(Recorded data)
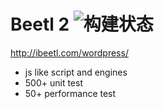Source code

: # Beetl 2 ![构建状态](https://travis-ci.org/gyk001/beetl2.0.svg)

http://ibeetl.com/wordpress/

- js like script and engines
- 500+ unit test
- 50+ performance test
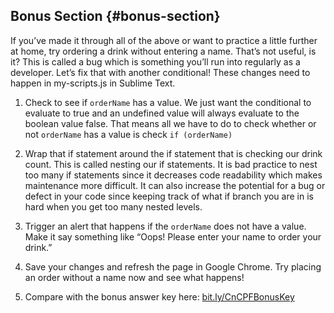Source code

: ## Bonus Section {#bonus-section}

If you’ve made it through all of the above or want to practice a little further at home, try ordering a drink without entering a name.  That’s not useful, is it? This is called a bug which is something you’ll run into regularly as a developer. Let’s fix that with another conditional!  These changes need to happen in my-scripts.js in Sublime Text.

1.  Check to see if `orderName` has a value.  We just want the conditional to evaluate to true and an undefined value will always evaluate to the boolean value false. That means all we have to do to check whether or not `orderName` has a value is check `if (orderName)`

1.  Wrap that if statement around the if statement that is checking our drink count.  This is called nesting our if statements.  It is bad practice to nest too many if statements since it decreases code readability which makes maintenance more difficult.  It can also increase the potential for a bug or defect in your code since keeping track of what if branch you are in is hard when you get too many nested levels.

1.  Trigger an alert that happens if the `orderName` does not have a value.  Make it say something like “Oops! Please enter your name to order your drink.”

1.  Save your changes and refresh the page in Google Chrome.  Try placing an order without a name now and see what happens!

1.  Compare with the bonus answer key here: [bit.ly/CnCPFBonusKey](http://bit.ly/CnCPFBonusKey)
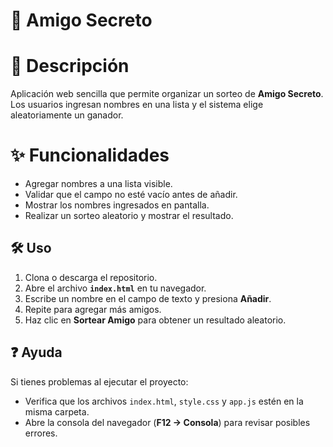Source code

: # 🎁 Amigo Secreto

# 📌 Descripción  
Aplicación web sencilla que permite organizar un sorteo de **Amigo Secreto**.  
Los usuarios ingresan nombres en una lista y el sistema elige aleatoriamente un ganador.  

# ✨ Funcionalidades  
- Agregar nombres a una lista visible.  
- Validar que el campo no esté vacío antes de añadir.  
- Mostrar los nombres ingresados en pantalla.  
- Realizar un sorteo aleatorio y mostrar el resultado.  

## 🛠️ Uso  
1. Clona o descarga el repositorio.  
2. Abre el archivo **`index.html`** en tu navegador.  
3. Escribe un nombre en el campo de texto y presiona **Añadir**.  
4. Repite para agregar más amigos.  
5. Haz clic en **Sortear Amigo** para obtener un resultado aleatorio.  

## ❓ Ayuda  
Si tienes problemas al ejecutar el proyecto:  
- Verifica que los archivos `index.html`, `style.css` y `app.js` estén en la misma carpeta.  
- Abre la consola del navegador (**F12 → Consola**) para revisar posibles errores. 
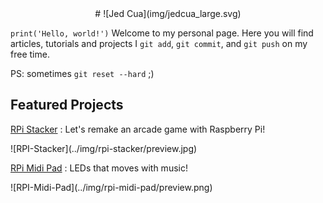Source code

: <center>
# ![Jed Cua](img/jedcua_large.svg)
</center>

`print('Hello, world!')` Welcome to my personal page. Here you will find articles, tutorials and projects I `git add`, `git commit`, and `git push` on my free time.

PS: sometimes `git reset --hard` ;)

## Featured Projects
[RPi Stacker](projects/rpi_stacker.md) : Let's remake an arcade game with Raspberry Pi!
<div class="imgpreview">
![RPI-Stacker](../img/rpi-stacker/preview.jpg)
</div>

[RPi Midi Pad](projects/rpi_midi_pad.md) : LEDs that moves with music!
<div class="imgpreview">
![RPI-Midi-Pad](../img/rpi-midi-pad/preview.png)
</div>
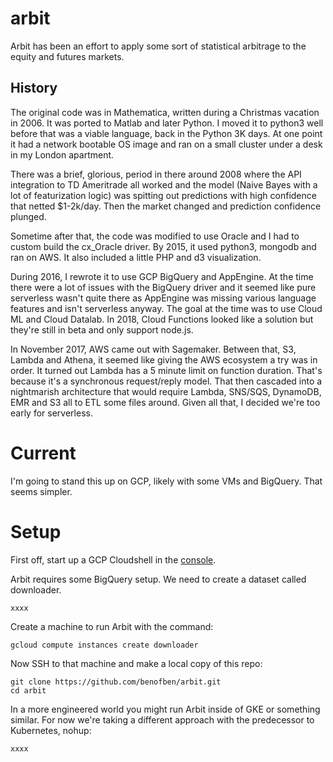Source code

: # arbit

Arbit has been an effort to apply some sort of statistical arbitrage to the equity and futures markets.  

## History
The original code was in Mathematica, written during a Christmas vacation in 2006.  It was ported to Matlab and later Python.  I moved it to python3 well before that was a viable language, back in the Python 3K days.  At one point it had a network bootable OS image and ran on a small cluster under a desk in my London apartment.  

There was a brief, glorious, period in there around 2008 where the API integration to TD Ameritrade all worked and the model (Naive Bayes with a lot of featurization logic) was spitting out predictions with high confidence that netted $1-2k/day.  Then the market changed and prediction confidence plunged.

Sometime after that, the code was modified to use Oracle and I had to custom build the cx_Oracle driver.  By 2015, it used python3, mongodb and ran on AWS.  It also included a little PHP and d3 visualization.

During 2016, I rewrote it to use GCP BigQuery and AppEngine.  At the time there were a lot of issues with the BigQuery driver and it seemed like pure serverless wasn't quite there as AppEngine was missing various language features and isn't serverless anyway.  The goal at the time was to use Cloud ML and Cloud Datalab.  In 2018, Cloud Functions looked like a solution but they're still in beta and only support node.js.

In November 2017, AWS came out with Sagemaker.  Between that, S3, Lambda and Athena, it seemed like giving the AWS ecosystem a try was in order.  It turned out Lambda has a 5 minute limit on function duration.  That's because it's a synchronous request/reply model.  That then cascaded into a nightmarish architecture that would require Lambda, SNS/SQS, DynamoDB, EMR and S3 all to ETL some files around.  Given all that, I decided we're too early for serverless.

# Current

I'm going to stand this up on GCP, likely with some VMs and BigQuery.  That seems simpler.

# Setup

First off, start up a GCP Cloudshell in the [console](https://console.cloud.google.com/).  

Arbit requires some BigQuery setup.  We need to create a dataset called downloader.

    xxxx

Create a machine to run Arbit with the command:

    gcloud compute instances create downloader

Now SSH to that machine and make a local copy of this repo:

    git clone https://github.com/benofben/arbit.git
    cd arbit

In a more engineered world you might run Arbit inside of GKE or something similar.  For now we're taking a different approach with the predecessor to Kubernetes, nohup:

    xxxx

--

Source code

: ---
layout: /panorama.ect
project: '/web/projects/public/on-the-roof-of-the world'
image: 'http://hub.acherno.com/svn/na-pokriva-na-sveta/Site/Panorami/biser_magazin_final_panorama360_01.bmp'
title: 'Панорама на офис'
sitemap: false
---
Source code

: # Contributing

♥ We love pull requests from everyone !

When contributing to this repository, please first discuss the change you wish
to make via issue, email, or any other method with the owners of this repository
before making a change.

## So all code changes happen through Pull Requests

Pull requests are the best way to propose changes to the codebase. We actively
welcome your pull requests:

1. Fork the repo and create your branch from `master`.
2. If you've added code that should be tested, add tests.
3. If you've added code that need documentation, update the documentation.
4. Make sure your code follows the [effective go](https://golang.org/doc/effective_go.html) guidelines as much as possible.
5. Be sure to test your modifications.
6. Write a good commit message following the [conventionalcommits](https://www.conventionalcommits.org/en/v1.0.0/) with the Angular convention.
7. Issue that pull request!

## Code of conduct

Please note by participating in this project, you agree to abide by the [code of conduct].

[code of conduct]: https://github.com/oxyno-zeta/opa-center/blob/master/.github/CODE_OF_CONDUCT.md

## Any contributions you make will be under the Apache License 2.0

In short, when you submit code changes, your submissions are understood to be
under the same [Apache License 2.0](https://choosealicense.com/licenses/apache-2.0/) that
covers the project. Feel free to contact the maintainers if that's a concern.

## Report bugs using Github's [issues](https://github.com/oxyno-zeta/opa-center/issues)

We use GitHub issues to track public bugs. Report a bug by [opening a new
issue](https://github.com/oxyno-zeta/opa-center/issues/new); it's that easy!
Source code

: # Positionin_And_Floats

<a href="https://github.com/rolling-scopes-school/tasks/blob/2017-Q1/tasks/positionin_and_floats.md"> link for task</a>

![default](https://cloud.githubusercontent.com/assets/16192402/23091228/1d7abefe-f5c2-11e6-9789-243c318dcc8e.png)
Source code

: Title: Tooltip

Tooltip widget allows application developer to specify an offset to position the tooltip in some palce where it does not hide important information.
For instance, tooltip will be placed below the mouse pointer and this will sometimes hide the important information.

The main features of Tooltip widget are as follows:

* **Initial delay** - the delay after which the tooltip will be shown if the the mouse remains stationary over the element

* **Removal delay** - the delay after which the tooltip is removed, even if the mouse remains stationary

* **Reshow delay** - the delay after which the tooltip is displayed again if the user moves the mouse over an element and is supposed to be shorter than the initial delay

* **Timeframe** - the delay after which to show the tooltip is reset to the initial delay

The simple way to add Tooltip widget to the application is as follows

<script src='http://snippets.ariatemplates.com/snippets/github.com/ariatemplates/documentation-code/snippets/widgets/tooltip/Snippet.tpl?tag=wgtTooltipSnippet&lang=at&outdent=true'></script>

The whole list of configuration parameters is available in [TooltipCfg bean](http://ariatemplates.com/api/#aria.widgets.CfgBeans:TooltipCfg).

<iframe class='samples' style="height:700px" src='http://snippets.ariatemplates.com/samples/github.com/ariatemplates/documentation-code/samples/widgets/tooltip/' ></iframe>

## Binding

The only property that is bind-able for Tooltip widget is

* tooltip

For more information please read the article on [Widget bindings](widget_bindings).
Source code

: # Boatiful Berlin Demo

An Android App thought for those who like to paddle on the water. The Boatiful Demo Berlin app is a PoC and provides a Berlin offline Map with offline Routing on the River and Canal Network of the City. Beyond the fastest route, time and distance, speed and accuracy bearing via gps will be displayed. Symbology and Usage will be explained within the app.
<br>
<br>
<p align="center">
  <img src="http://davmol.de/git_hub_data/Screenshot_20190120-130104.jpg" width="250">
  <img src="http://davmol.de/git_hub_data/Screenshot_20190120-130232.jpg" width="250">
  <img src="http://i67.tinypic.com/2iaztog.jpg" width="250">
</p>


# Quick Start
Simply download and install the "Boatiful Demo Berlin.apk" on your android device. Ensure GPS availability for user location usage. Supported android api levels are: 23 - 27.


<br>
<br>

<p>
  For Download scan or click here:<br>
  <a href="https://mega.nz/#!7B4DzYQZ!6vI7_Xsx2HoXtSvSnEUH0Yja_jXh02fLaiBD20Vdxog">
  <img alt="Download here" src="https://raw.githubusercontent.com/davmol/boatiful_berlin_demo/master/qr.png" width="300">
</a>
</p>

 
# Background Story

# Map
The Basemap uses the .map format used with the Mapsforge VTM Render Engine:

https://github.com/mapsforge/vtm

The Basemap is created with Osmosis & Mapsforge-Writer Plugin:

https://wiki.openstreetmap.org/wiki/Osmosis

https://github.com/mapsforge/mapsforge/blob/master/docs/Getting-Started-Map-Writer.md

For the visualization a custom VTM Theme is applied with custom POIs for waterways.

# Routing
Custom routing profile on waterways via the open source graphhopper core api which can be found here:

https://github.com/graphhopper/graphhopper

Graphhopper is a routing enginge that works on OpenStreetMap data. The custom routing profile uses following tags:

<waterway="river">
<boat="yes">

--

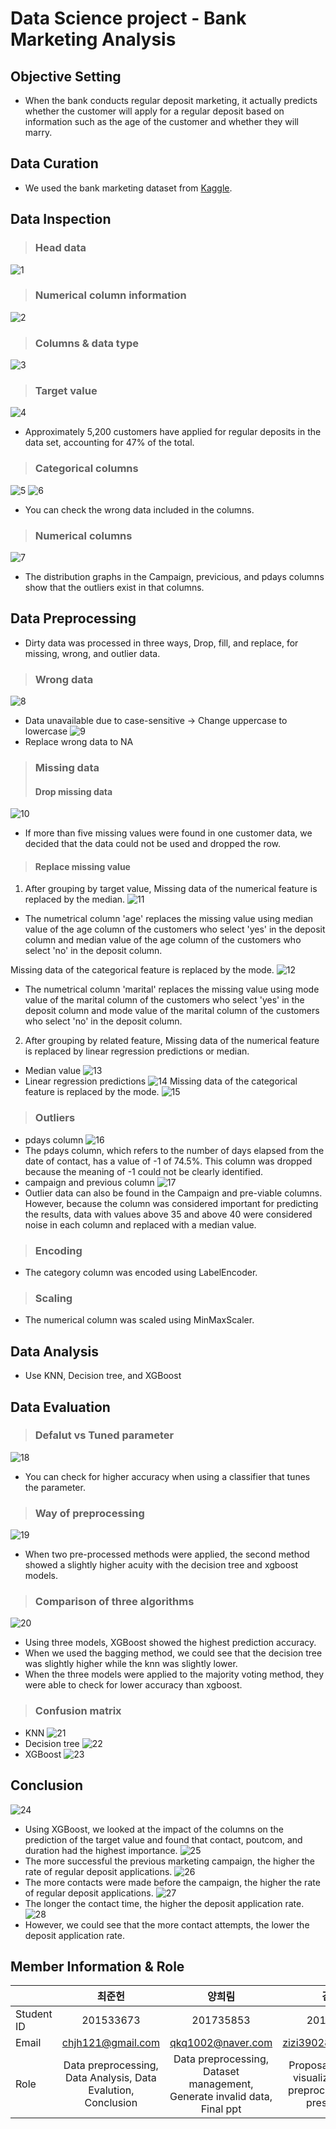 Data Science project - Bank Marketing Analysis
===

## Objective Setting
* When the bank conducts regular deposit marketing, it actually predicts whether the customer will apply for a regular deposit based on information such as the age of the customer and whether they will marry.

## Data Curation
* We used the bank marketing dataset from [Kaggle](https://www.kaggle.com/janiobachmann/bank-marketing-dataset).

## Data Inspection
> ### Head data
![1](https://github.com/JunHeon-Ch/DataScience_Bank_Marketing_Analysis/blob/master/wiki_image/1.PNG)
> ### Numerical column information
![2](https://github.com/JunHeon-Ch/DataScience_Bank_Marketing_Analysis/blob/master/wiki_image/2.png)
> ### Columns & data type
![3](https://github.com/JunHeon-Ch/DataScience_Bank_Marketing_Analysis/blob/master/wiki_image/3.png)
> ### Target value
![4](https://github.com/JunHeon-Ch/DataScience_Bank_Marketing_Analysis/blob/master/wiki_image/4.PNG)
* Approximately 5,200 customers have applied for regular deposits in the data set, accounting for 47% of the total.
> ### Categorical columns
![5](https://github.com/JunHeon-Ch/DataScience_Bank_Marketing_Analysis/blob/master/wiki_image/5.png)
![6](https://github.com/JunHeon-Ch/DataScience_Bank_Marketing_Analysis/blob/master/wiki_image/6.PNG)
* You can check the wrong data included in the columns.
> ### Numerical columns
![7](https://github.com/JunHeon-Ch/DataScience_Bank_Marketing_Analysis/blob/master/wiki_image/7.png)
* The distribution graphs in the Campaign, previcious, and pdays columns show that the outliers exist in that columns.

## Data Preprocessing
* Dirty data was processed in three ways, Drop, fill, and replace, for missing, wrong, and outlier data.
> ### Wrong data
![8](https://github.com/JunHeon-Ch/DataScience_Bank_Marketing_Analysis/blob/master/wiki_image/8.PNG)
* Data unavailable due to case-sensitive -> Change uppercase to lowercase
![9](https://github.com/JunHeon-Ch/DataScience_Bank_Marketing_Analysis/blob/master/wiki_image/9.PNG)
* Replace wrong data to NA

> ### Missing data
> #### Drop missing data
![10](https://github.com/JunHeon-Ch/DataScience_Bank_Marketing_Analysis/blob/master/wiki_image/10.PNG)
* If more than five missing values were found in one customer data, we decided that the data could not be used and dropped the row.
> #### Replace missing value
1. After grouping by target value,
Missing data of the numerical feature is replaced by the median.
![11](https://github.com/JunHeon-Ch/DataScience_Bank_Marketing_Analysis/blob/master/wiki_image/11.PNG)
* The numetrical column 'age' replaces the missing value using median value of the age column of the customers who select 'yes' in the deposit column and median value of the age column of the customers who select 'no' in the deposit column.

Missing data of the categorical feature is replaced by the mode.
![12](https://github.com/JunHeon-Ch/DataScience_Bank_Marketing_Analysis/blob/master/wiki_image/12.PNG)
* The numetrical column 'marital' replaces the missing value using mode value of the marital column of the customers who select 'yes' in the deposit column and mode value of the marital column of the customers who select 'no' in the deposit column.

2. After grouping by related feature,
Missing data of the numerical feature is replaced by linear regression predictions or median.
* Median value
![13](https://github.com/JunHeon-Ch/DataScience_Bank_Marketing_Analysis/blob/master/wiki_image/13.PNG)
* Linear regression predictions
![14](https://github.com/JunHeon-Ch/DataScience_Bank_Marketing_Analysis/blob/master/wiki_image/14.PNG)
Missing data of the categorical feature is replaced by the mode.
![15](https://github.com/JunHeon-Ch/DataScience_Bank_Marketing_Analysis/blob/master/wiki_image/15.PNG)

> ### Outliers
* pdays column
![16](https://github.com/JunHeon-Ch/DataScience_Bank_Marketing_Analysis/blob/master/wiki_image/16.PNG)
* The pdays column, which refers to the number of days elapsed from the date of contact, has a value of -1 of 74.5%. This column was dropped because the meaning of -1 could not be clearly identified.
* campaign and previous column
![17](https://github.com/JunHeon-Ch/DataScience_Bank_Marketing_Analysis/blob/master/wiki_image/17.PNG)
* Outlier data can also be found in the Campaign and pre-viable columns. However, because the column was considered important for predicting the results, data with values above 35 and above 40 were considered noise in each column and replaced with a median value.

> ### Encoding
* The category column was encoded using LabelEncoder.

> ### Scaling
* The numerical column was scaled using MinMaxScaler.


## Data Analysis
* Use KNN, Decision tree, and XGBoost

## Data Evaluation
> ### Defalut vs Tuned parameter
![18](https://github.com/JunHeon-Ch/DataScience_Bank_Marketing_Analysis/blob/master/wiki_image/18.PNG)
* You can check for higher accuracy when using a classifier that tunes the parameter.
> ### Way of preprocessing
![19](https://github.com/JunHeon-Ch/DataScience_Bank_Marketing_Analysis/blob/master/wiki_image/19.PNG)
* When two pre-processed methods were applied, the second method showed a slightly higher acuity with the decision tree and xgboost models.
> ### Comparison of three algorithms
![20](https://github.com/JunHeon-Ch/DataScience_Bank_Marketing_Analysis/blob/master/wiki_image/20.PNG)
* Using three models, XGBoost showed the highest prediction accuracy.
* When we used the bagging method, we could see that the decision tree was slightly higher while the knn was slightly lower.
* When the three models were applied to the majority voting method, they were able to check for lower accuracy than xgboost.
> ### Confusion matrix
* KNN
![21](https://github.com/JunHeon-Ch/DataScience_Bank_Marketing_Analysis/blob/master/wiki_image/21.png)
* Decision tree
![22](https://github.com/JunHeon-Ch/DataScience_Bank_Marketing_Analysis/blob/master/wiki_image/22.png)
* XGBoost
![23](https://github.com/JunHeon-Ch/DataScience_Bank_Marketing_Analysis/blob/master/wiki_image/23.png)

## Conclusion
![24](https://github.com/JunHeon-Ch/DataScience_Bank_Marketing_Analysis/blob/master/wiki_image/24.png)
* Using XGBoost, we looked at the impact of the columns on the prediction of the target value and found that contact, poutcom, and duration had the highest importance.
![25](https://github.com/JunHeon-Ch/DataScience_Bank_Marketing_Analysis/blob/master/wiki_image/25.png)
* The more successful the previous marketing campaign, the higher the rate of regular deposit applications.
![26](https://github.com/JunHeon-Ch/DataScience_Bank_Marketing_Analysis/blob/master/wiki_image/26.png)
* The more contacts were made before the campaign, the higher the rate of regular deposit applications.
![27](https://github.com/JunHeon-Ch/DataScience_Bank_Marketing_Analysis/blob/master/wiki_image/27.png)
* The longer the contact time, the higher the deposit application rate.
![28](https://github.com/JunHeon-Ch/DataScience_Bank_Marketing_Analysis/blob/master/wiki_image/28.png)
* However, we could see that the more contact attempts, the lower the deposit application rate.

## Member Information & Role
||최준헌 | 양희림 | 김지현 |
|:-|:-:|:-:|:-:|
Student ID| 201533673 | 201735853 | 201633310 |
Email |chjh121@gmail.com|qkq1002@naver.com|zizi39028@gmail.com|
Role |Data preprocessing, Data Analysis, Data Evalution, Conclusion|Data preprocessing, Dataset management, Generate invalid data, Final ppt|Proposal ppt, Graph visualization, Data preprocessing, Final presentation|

Exercise: Please give back, exactly as it stands above, the stretch from the line with "# 📌 Descripción" through the line with "- Realizar un", and no line outside it.

Problem solution:
# 📌 Descripción  
Aplicación web sencilla que permite organizar un sorteo de **Amigo Secreto**.  
Los usuarios ingresan nombres en una lista y el sistema elige aleatoriamente un ganador.  

# ✨ Funcionalidades  
- Agregar nombres a una lista visible.  
- Validar que el campo no esté vacío antes de añadir.  
- Mostrar los nombres ingresados en pantalla.  
- Realizar un sorteo aleatorio y mostrar el resultado.  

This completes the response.